━━ DATASET ━━

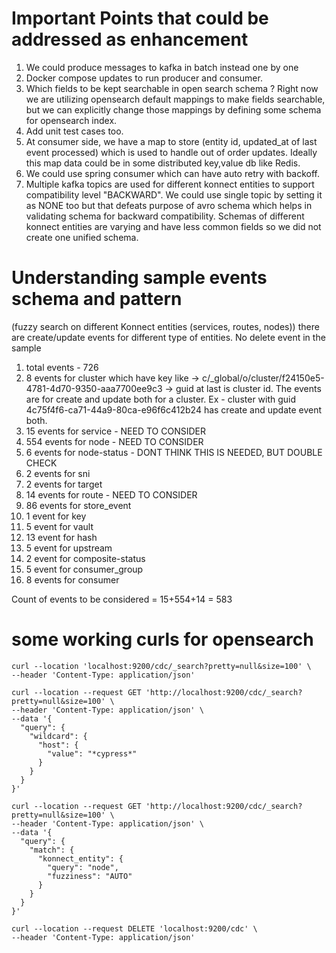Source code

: # Important Points that could be addressed as enhancement

1. We could produce messages to kafka in batch instead one by one
2. Docker compose updates to run producer and consumer.
3. Which fields to be kept searchable in open search schema ? Right now we are utilizing opensearch default mappings 
to make fields searchable, but we can explicitly change those mappings by defining some schema for opensearch index.
4. Add unit test cases too.
5. At consumer side, we have a map to store (entity id, updated_at of last event processed) which is used to handle 
out of order updates. Ideally this map data could be in some distributed key,value db like Redis.
6. We could use spring consumer which can have auto retry with backoff.
7. Multiple kafka topics are used for different konnect entities to support compatibility level "BACKWARD". We could 
use single topic by setting it as NONE too but that defeats purpose of avro schema which helps in validating schema for
backward compatibility. Schemas of different konnect entities are varying and have less common fields so we did not 
create one unified schema.


# Understanding sample events schema and pattern

(fuzzy search on different Konnect entities (services, routes, nodes))
there are create/update events for different type of entities. No delete event in the sample

1. total events - 726
2. 8 events for cluster which have key like -> c/_global/o/cluster/f24150e5-4781-4d70-9350-aaa7700ee9c3 -> guid at
last is cluster id. The events are for create and update both for a cluster. Ex - cluster with guid
4c75f4f6-ca71-44a9-80ca-e96f6c412b24 has create and update event both.
3. 15 events for service - NEED TO CONSIDER
4. 554 events for node - NEED TO CONSIDER
5. 6 events for node-status - DONT THINK THIS IS NEEDED, BUT DOUBLE CHECK
6. 2 events for sni
7. 2 events for target
8. 14 events for route - NEED TO CONSIDER
9. 86 events for store_event
10. 1 event for key
11. 5 event for vault
12. 13 event for hash
13. 5 event for upstream
14. 2 event for composite-status
15. 5 event for consumer_group
16. 8 events for consumer

Count of events to be considered  = 15+554+14 = 583

# some working curls for opensearch

```
curl --location 'localhost:9200/cdc/_search?pretty=null&size=100' \
--header 'Content-Type: application/json'
```

```
curl --location --request GET 'http://localhost:9200/cdc/_search?pretty=null&size=100' \
--header 'Content-Type: application/json' \
--data '{
  "query": {
    "wildcard": {
      "host": {
        "value": "*cypress*"
      }
    }
  }
}'
```


```
curl --location --request GET 'http://localhost:9200/cdc/_search?pretty=null&size=100' \
--header 'Content-Type: application/json' \
--data '{
  "query": {
    "match": {
      "konnect_entity": {
        "query": "node",
        "fuzziness": "AUTO"  
      }
    }
  }
}'
```

```
curl --location --request DELETE 'localhost:9200/cdc' \
--header 'Content-Type: application/json'
```


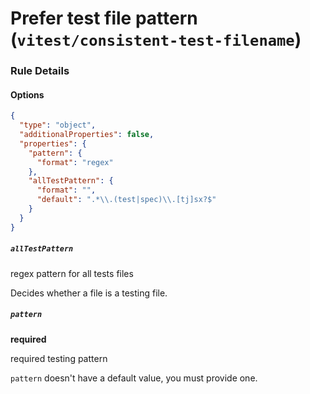 # Prefer test file pattern (`vitest/consistent-test-filename`)

<!-- end auto-generated rule header -->

### Rule Details

#### Options

```json
{
  "type": "object",
  "additionalProperties": false,
  "properties": {
    "pattern": {
      "format": "regex"
    },
    "allTestPattern": {
      "format": "",
      "default": ".*\\.(test|spec)\\.[tj]sx?$"
    }
  }
}
```

##### `allTestPattern`

regex pattern for all tests files

Decides whether a file is a testing file.

##### `pattern`

**required**

required testing pattern

`pattern` doesn't have a default value, you must provide one.
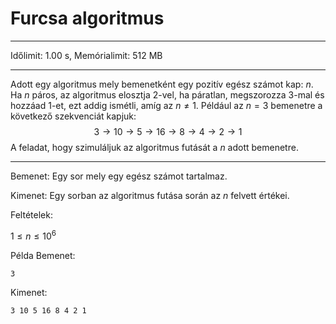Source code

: # Furcsa algoritmus

---

Időlimit: 1.00 s, Memórialimit: 512 MB

---

Adott egy algoritmus mely bemenetként egy pozitív egész számot kap: $n$. Ha $n$ páros, az algoritmus elosztja $2$-vel, ha páratlan, megszorozza $3$-mal és hozzáad $1$-et, ezt addig ismétli, amíg az $n ≠ 1$.
Például az $n = 3$ bemenetre a következő szekvenciát kapjuk:
$$ 3 \rightarrow 10 \rightarrow 5 \rightarrow 16 \rightarrow 8 \rightarrow 4 \rightarrow 2 \rightarrow 1$$
A feladat, hogy szimuláljuk az algoritmus futását a $n$ adott bemenetre.

---

Bemenet:
Egy sor mely egy egész számot tartalmaz.

Kimenet:
Egy sorban az algoritmus futása során az $n$ felvett értékei.

Feltételek:

$1 \le n \le 10^6$

Példa
Bemenet:

```bash
3
```

Kimenet:

```bash
3 10 5 16 8 4 2 1
```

━━━

THE PROBLEM. Where in the records does the word "guid" appear? Copy each line that holds it.

OUTPUT.
2. 8 events for cluster which have key like -> c/_global/o/cluster/f24150e5-4781-4d70-9350-aaa7700ee9c3 -> guid at
last is cluster id. The events are for create and update both for a cluster. Ex - cluster with guid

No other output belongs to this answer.